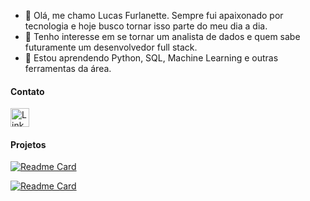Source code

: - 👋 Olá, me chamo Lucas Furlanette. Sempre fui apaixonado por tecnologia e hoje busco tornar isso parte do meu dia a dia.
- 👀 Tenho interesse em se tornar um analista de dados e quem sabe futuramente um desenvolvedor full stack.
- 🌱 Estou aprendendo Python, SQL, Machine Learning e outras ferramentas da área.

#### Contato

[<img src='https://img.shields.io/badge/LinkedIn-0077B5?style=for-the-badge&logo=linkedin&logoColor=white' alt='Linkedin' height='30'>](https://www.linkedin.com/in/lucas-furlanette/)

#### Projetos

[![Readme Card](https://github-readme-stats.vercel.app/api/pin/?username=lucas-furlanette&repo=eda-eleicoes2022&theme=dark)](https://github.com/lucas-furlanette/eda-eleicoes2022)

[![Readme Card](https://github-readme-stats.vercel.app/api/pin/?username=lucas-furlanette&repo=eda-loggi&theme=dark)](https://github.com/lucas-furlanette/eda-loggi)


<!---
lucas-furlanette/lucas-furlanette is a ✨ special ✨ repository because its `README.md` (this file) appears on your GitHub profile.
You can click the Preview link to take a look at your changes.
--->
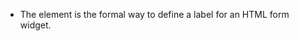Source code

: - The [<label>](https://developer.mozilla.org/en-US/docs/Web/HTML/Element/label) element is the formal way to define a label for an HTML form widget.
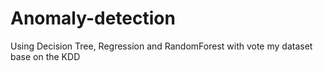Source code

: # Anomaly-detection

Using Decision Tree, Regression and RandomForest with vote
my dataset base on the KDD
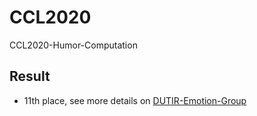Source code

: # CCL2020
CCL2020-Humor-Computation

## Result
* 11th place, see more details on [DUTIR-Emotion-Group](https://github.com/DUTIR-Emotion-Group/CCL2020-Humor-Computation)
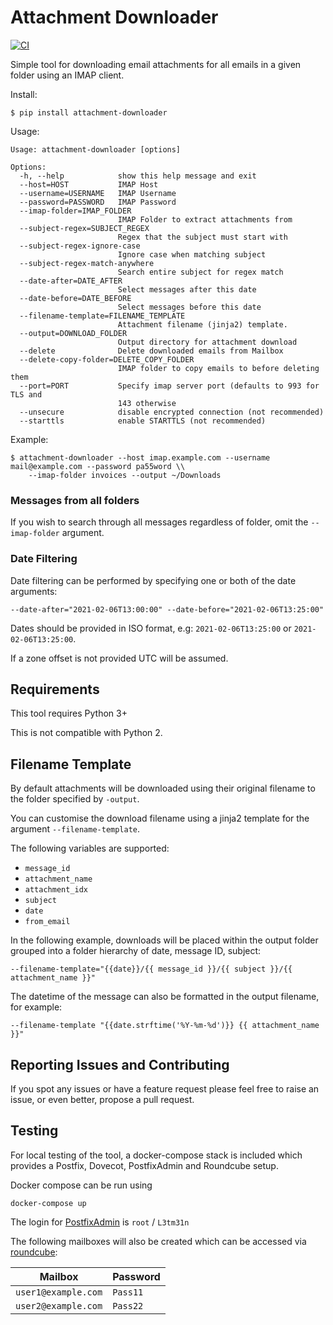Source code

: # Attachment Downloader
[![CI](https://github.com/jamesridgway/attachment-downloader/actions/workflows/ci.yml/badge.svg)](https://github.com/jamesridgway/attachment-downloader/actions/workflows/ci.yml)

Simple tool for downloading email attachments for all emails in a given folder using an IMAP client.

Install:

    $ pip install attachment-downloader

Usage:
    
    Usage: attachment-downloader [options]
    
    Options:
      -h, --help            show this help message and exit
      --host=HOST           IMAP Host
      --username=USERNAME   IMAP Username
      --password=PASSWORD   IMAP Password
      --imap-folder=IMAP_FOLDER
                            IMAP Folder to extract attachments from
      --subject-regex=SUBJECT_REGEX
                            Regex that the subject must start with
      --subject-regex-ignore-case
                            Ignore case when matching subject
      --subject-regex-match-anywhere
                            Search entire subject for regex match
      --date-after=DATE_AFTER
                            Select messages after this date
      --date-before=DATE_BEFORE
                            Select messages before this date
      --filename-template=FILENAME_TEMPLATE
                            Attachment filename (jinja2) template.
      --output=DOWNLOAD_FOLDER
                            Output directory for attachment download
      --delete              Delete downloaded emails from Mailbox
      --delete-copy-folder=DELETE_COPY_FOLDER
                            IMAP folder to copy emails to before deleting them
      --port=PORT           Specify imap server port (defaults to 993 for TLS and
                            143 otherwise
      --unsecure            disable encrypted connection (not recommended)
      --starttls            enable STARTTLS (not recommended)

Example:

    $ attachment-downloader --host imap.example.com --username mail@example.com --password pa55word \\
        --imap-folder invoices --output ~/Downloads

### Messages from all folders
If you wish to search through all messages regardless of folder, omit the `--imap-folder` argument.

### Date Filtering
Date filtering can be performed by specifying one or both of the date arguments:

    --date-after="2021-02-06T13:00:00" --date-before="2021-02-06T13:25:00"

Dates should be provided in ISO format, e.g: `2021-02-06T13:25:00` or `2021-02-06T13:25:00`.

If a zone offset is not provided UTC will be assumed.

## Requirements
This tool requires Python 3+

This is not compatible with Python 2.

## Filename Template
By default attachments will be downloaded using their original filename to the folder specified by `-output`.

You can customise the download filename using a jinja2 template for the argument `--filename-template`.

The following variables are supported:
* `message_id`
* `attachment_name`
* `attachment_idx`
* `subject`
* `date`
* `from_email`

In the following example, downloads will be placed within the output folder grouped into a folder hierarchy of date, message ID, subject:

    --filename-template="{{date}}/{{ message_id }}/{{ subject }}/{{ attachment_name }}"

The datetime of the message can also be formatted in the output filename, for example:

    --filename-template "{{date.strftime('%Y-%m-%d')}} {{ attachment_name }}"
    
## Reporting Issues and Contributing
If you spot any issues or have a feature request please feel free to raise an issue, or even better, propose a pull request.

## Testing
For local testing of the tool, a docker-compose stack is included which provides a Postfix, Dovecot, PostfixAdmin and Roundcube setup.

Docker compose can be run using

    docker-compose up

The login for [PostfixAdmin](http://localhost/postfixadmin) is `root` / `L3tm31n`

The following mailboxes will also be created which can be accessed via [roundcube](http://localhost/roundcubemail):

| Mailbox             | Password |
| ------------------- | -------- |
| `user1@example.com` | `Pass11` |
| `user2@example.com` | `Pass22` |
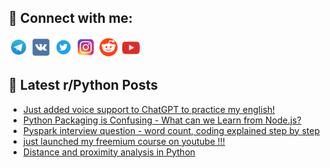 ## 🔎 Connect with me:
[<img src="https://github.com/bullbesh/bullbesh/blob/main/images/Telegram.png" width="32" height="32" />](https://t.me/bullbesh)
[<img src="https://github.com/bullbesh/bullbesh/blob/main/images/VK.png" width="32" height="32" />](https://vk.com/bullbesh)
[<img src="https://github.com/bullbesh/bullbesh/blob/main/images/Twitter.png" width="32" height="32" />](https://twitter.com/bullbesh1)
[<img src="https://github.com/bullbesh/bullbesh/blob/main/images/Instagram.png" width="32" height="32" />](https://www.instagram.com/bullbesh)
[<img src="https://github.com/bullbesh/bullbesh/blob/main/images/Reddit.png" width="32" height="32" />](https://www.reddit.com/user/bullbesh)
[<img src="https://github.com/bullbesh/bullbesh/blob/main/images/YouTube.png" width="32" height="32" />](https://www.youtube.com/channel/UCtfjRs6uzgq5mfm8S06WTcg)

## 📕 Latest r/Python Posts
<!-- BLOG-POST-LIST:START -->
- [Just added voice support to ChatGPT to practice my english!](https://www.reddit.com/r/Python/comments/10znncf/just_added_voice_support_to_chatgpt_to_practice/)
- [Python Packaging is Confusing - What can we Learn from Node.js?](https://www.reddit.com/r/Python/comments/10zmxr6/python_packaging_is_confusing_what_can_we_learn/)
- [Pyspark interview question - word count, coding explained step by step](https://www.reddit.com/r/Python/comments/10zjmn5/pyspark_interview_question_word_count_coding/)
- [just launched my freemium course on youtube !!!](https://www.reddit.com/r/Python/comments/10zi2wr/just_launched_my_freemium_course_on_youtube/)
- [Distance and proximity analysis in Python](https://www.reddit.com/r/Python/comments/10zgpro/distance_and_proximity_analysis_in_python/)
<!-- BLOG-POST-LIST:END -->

◆ ◆ ◆ ◆

■ **Prompt**:
Starting at the line with "--imap-folder invoices --output" and ending at the line with "The login for", print each line of the listing above exactly, with no other lines.

■ **Answer to the problem**:
        --imap-folder invoices --output ~/Downloads

### Messages from all folders
If you wish to search through all messages regardless of folder, omit the `--imap-folder` argument.

### Date Filtering
Date filtering can be performed by specifying one or both of the date arguments:

    --date-after="2021-02-06T13:00:00" --date-before="2021-02-06T13:25:00"

Dates should be provided in ISO format, e.g: `2021-02-06T13:25:00` or `2021-02-06T13:25:00`.

If a zone offset is not provided UTC will be assumed.

## Requirements
This tool requires Python 3+

This is not compatible with Python 2.

## Filename Template
By default attachments will be downloaded using their original filename to the folder specified by `-output`.

You can customise the download filename using a jinja2 template for the argument `--filename-template`.

The following variables are supported:
* `message_id`
* `attachment_name`
* `attachment_idx`
* `subject`
* `date`
* `from_email`

In the following example, downloads will be placed within the output folder grouped into a folder hierarchy of date, message ID, subject:

    --filename-template="{{date}}/{{ message_id }}/{{ subject }}/{{ attachment_name }}"

The datetime of the message can also be formatted in the output filename, for example:

    --filename-template "{{date.strftime('%Y-%m-%d')}} {{ attachment_name }}"
    
## Reporting Issues and Contributing
If you spot any issues or have a feature request please feel free to raise an issue, or even better, propose a pull request.

## Testing
For local testing of the tool, a docker-compose stack is included which provides a Postfix, Dovecot, PostfixAdmin and Roundcube setup.

Docker compose can be run using

    docker-compose up

The login for [PostfixAdmin](http://localhost/postfixadmin) is `root` / `L3tm31n`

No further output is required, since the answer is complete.